Step 1: Structure the remediation plan

The assessment is complete. You have findings from Units 2 through 7: segmentation failures, the Al Wakra legacy system, the third-party VPN risk, the shared fiber connection, and the lateral movement test results. Now compile everything into a document Fatima can use.

Three audiences need different information from the same findings:

  • The insurance company needs compliance evidence. They flagged "insufficient segmentation." They need to see that segmentation was assessed, failures were found, controls were implemented, and verification proves the controls work.
  • The board needs costs and timeline. They approve budgets. They need to know what the options are, what each costs, and what happens if they do nothing (30% premium increase).
  • The IT team needs technical implementation details. Ahmed Khalil's team will do the work. They need specific configurations, network diagrams, and the order of operations.

The remediation plan should make each audience's section self-contained. An insurance auditor should not need to read the technical appendix. A board member should not need to understand Docker networking. Ahmed should not need to read the executive summary to find the implementation steps.

Step 2: Prioritise the findings

Not all findings are equal. Order by business risk, not by the sequence you discovered them.

  • Critical -- immediate: Tenant Wi-Fi to BMS connectivity. Life-safety systems accessible from untrusted network. The segmentation you implemented in Unit 3 addresses this. Implementation cost: configuration only (Docker networking changes). Timeline: completed during assessment.
  • Critical -- immediate: Tenant Wi-Fi to access control connectivity. Physical security systems accessible from untrusted network. Same remediation as BMS.
  • High -- near-term: Al Wakra legacy BMS authentication gap. Compensating control in place (dedicated monitoring). Long-term fix: system replacement. Cost: hardware and installation.
  • High -- near-term: Third-party CCTV vendor VPN scope. VPN access limited by segmentation, but vendor access policy needed. Cost: configuration plus policy development.
  • Medium -- planned: Shared fiber single point of failure. Two buildings share connectivity. Cost: dedicated fiber connections or hardware firewall reconfiguration.
  • Recommendation: Vendor access management policy. Not a technical finding but directly relevant to the insurance company's concern.

Step 3: Create cost estimates

Direct AI to research typical costs for each remediation item. Fatima asked for options to present to the board.

The cost categories:

  • Network segmentation implementation (Docker/infrastructure reconfiguration) -- mostly labor
  • Legacy BMS replacement (Al Wakra) -- hardware, software, installation, commissioning
  • Shared fiber separation (dedicated connections per building) -- ISP and construction
  • VPN reconfiguration and vendor access policy -- labor and governance

Present costs in Qatari Riyals (QAR). For each item: immediate cost, ongoing cost (if any), and the cost of not doing it (insurance premium increase, risk exposure).

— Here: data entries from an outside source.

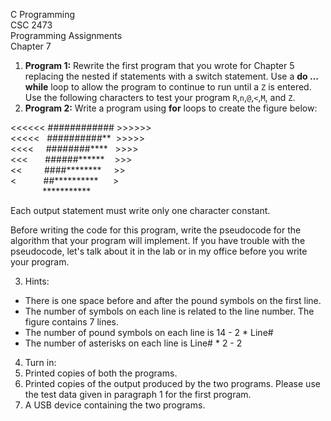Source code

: C Programming  
CSC 2473  
Programming Assignments  
Chapter 7  

1. **Program 1:** Rewrite the first program that you wrote for Chapter 5 replacing the nested if statements with a switch statement.
  Use a **do ... while** loop to allow the program to continue to run until a `Z` is entered.  Use the following characters to test your program `R`,`n`,`@`,`<`,`M`, and `Z`.
2. **Program 2:** Write a program using **for** loops to create the figure below:

  <<<<<<&nbsp;############&nbsp;>>>>>>  
  <<<<<&nbsp;&nbsp;&nbsp;##########\*\*&nbsp;&nbsp;>>>>>  
  <<<<&nbsp;&nbsp;&nbsp;&nbsp;&nbsp;########\*\*\*\*&nbsp;&nbsp;&nbsp;>>>>  
  <<<&nbsp;&nbsp;&nbsp;&nbsp;&nbsp;&nbsp;&nbsp;######\*\*\*\*\*\*&nbsp;&nbsp;&nbsp;&nbsp;>>>  
  <<&nbsp;&nbsp;&nbsp;&nbsp;&nbsp;&nbsp;&nbsp;&nbsp;&nbsp;####\*\*\*\*\*\*\*\*&nbsp;&nbsp;&nbsp;&nbsp;&nbsp;>>  
  <&nbsp;&nbsp;&nbsp;&nbsp;&nbsp;&nbsp;&nbsp;&nbsp;&nbsp;&nbsp;&nbsp;##\*\*\*\*\*\*\*\*\*\*&nbsp;&nbsp;&nbsp;&nbsp;&nbsp;&nbsp;>  
  &nbsp;&nbsp;&nbsp;&nbsp;&nbsp;&nbsp;&nbsp;&nbsp;&nbsp;&nbsp;&nbsp;&nbsp;&nbsp;\*\*\*\*\*\*\*\*\*\*\*  

  Each output statement must write only one character constant.

  Before writing the code for this program, write the pseudocode for the algorithm that your program will implement.
  If you have trouble with the pseudocode, let's talk about it in the lab or in my office before you write your program.

3. Hints:
  - There is one space before and after the pound symbols on the first line.
  - The number of symbols on each line is related to the line number. The figure contains 7 lines.
  - The number of pound symbols on each line is 14 - 2 * Line#
  - The number of asterisks on each line is Line# * 2 - 2
4. Turn in:
  1. Printed copies of both the programs.
  2. Printed copies of the output produced by the two programs.  Please use the test data given in paragraph 1 for the first program.
  3. A USB device containing the two programs.
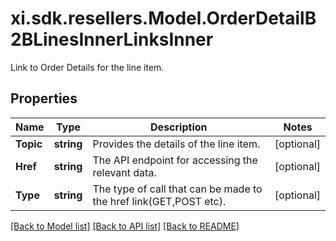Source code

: # xi.sdk.resellers.Model.OrderDetailB2BLinesInnerLinksInner
Link to Order Details for the line item.

## Properties

Name | Type | Description | Notes
------------ | ------------- | ------------- | -------------
**Topic** | **string** | Provides the details of the line item. | [optional] 
**Href** | **string** | The API endpoint for accessing the relevant data. | [optional] 
**Type** | **string** | The type of call that can be made to the href link(GET,POST etc). | [optional] 

[[Back to Model list]](../README.md#documentation-for-models) [[Back to API list]](../README.md#documentation-for-api-endpoints) [[Back to README]](../README.md)

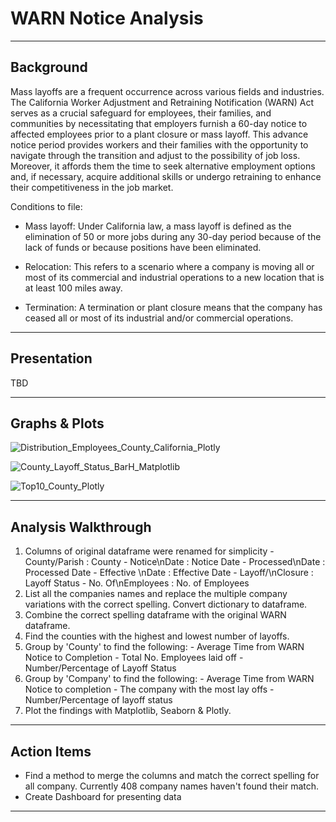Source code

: # WARN Notice Analysis
----------------------------------------------------------------
Background
----------------------------------------------------------------
Mass layoffs are a frequent occurrence across various fields and industries. The California Worker Adjustment and Retraining Notification (WARN) Act serves as a crucial safeguard for employees, their families, and communities by necessitating that employers furnish a 60-day notice to affected employees prior to a plant closure or mass layoff. This advance notice period provides workers and their families with the opportunity to navigate through the transition and adjust to the possibility of job loss. Moreover, it affords them the time to seek alternative employment options and, if necessary, acquire additional skills or undergo retraining to enhance their competitiveness in the job market.

Conditions to file:
- Mass layoff: Under California law, a mass layoff is defined as the elimination of 50 or more jobs during any 30-day period because of the lack of funds or because positions have been eliminated.

- Relocation: This refers to a scenario where a company is moving all or most of its commercial and industrial operations to a new location that is at least 100 miles away.

- Termination: A termination or plant closure means that the company has ceased all or most of its industrial and/or commercial operations.

----------------------------------------------------------------
Presentation
----------------------------------------------------------------
TBD

----------------------------------------------------------------
Graphs & Plots
----------------------------------------------------------------
![Distribution_Employees_County_California_Plotly](https://github.com/lleiva25/WARN-Notice-Analysis/assets/140974405/a88de6a0-88a8-402a-b9cf-514d498ab4a6)

![County_Layoff_Status_BarH_Matplotlib](https://github.com/lleiva25/WARN-Notice-Analysis/assets/140974405/b8ed0b51-160c-447f-ace4-dfe0f3240ad8)

![Top10_County_Plotly](https://github.com/lleiva25/WARN-Notice-Analysis/assets/140974405/0908205c-8cdc-48f2-b9fd-6545745a3a5d)

----------------------------------------------------------------
Analysis Walkthrough
----------------------------------------------------------------
1. Columns of original dataframe were renamed for simplicity
         - County/Parish : County
         - Notice\nDate : Notice Date
         - Processed\nDate : Processed Date
         - Effective \nDate : Effective Date
         - Layoff/\nClosure : Layoff Status
         - No. Of\nEmployees : No. of Employees
2. List all the companies names and replace the multiple company variations with the correct spelling. Convert dictionary to dataframe.
3. Combine the correct spelling dataframe with the original WARN dataframe.
4. Find the counties with the highest and lowest number of layoffs.
5. Group by 'County' to find the following:
         - Average Time from WARN Notice to Completion
         - Total No. Employees laid off
         - Number/Percentage of Layoff Status
6. Group by 'Company' to find the following:
         - Average Time from WARN Notice to completion
         - The company with the most lay offs
         - Number/Percentage of layoff status
7. Plot the findings with Matplotlib, Seaborn & Plotly.
----------------------------------------------------------------
Action Items
----------------------------------------------------------------
- Find a method to merge the columns and match the correct spelling for all company. Currently 408 company names haven't found their match.
- Create Dashboard for presenting data
----------------------------------------------------------------
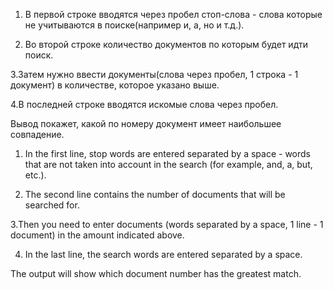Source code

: 1. В первой строке вводятся через пробел стоп-слова - слова которые не учитываются в поиске(например и, а, но и т.д.).

2. Во второй строке количество документов по которым будет идти поиск.

3.Затем нужно ввести документы(слова через пробел, 1 строка - 1 документ) в количестве, которое указано выше.

4.В последней строке вводятся искомые слова через пробел.

Вывод покажет, какой по номеру документ имеет наибольшее совпадение.

1. In the first line, stop words are entered separated by a space - words that are not taken into account in the search (for example, and, a, but, etc.).

2. The second line contains the number of documents that will be searched for.

3.Then you need to enter documents (words separated by a space, 1 line - 1 document) in the amount indicated above.

4. In the last line, the search words are entered separated by a space.

The output will show which document number has the greatest match.
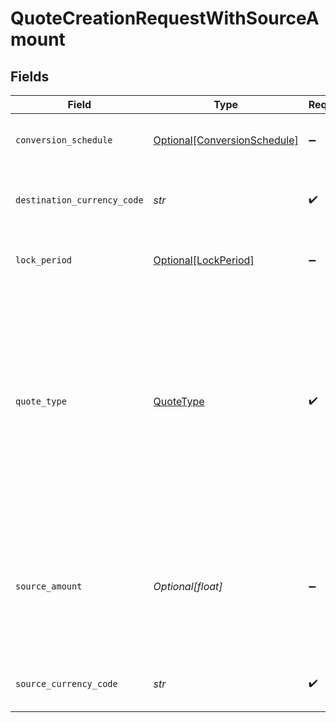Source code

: # QuoteCreationRequestWithSourceAmount


## Fields

| Field                                                                                                                                                                                                                                                 | Type                                                                                                                                                                                                                                                  | Required                                                                                                                                                                                                                                              | Description                                                                                                                                                                                                                                           | Example                                                                                                                                                                                                                                               |
| ----------------------------------------------------------------------------------------------------------------------------------------------------------------------------------------------------------------------------------------------------- | ----------------------------------------------------------------------------------------------------------------------------------------------------------------------------------------------------------------------------------------------------- | ----------------------------------------------------------------------------------------------------------------------------------------------------------------------------------------------------------------------------------------------------- | ----------------------------------------------------------------------------------------------------------------------------------------------------------------------------------------------------------------------------------------------------- | ----------------------------------------------------------------------------------------------------------------------------------------------------------------------------------------------------------------------------------------------------- |
| `conversion_schedule`                                                                                                                                                                                                                                 | [Optional[ConversionSchedule]](../../models/shared/conversionschedule.md)                                                                                                                                                                             | :heavy_minus_sign:                                                                                                                                                                                                                                    | The time period after which the conversion should be settled.                                                                                                                                                                                         | immediate                                                                                                                                                                                                                                             |
| `destination_currency_code`                                                                                                                                                                                                                           | *str*                                                                                                                                                                                                                                                 | :heavy_check_mark:                                                                                                                                                                                                                                    | 3-letter [ISO-4217 currency code](https://www.iso.org/iso-4217-currency-codes.html) for the destination amount.                                                                                                                                       | SGD                                                                                                                                                                                                                                                   |
| `lock_period`                                                                                                                                                                                                                                         | [Optional[LockPeriod]](../../models/shared/lockperiod.md)                                                                                                                                                                                             | :heavy_minus_sign:                                                                                                                                                                                                                                    | The duration for which the quote remains valid after creation.                                                                                                                                                                                        | 15_mins                                                                                                                                                                                                                                               |
| `quote_type`                                                                                                                                                                                                                                          | [QuoteType](../../models/shared/quotetype.md)                                                                                                                                                                                                         | :heavy_check_mark:                                                                                                                                                                                                                                    | The type of the quote.<br/>  * `balance_transfer`: Quote for transferring the balance from one currency to another within the same customer wallet.<br/>  * `payout`: Quote for transferring money to a registered beneficiary's wallet in another currency.<br/> |                                                                                                                                                                                                                                                       |
| `source_amount`                                                                                                                                                                                                                                       | *Optional[float]*                                                                                                                                                                                                                                     | :heavy_minus_sign:                                                                                                                                                                                                                                    | The source amount to be converted to the destination currency. This value is for reference only and will not be used as the actual conversion amount.                                                                                                 | 13.42                                                                                                                                                                                                                                                 |
| `source_currency_code`                                                                                                                                                                                                                                | *str*                                                                                                                                                                                                                                                 | :heavy_check_mark:                                                                                                                                                                                                                                    | 3-letter [ISO-4217 currency code](https://www.iso.org/iso-4217-currency-codes.html) for the source amount.                                                                                                                                            | USD                                                                                                                                                                                                                                                   |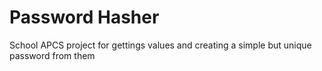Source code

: # Password Hasher
 School APCS project for gettings values and creating a simple but unique password from them
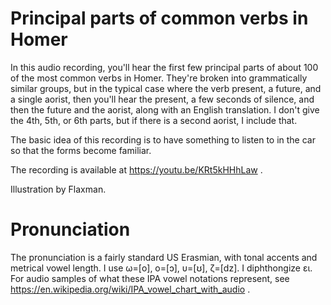 Principal parts of common verbs in Homer
========================================

In this audio recording, you'll hear the first few principal parts of
about 100 of the most common verbs in Homer. They're broken into
grammatically similar groups, but in the typical case where the verb
present, a future, and a single aorist, then you'll hear the present,
a few seconds of silence, and then the future and the aorist, along
with an English translation. I don't give the 4th, 5th, or 6th parts,
but if there is a second aorist, I include that. 

The basic
idea of this recording is to have something to listen to in the car so
that the forms become familiar.

The recording is available at https://youtu.be/KRt5kHHhLaw .

Illustration by Flaxman.


# Pronunciation

The pronunciation is a fairly standard US Erasmian, with tonal accents and metrical vowel length. I use
ω=[o], ο=[ɔ], υ=[ʊ], ζ=[dz]. I diphthongize ει.	
For audio samples of what these	IPA vowel notations
represent, see https://en.wikipedia.org/wiki/IPA_vowel_chart_with_audio .


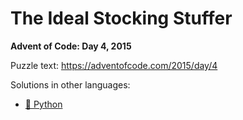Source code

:# The Ideal Stocking Stuffer

**Advent of Code: Day 4, 2015**

Puzzle text: https://adventofcode.com/2015/day/4

Solutions in other languages:

- [🐍 Python](../../../../python/2015/04_the_ideal_stocking_stuffer)
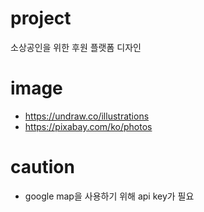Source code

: # project
소상공인을 위한 후원 플랫폼 디자인

# image
- https://undraw.co/illustrations
- https://pixabay.com/ko/photos

# caution
- google map을 사용하기 위해 api key가 필요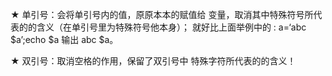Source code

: ★ 单引号：会将单引号内的值，原原本本的赋值给 变量，取消其中特殊符号所代表的的含义（在单引号里为特殊符号他本身）；
                   就好比上面举例中的 : a=‘abc $a’;echo $a 输出 abc $a。

★ 双引号：取消空格的作用，保留了双引号中 特殊字符所代表的的含义！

Step 4: Design the implementation timeline

Three months to the insurance deadline. What fits within that window?

Map each remediation item to the timeline:

  • Immediate (already done): Network segmentation and firewall rules. Detection rules. These were implemented during the assessment.
  • 1 month: VPN reconfiguration, vendor access policy development.
  • 2-3 months: Shared fiber firewall hardening (if not separating fiber).
  • 3-6 months: Shared fiber separation (if choosing dedicated connections). Requires ISP engagement and construction.
  • 6-12 months: Al Wakra BMS replacement. Requires procurement, installation, and commissioning without disrupting building operations.

The insurance company needs to see that the critical items (segmentation, detection) are already in place, and that the longer-term items have funded timelines.

Step 5: Write the architecture documentation

Document the network architecture so future operators understand it. This is not a report for Fatima -- it is a reference for Ahmed's team and whoever comes after them.

For each network zone: which containers belong to it, which traffic is allowed in and out, and why. For each firewall rule: what it does, which zone boundary it controls, and the business justification. For the Al Wakra exception: the compensating control, the residual risk, and the scheduled review date.

This documentation matters because network architecture is invisible in normal operation. A developer who does not know the segmentation exists will file a bug report when their new service cannot reach the database. The person responding needs to know that the segmentation was a deliberate security decision, not a misconfiguration.

Contact Fatima with the remediation plan structure. She reviews the cost estimates and asks: "What's the minimum we need to do to satisfy the insurance company, and what's the full recommendation?" She needs both to present to the board -- the compliance minimum and the security recommendation.

This forces you to distinguish "compliant" from "secure." The insurance company needs segmentation evidence. The security recommendation includes the legacy BMS replacement, the shared fiber separation, and the vendor access policy. The board gets to choose.

✓ Check

Check: Remediation plan covers all findings from Units 2-7. Cost estimates present at least three cost categories. Implementation timeline maps to the three-month insurance deadline. Architecture documentation covers all network zones and traffic rules.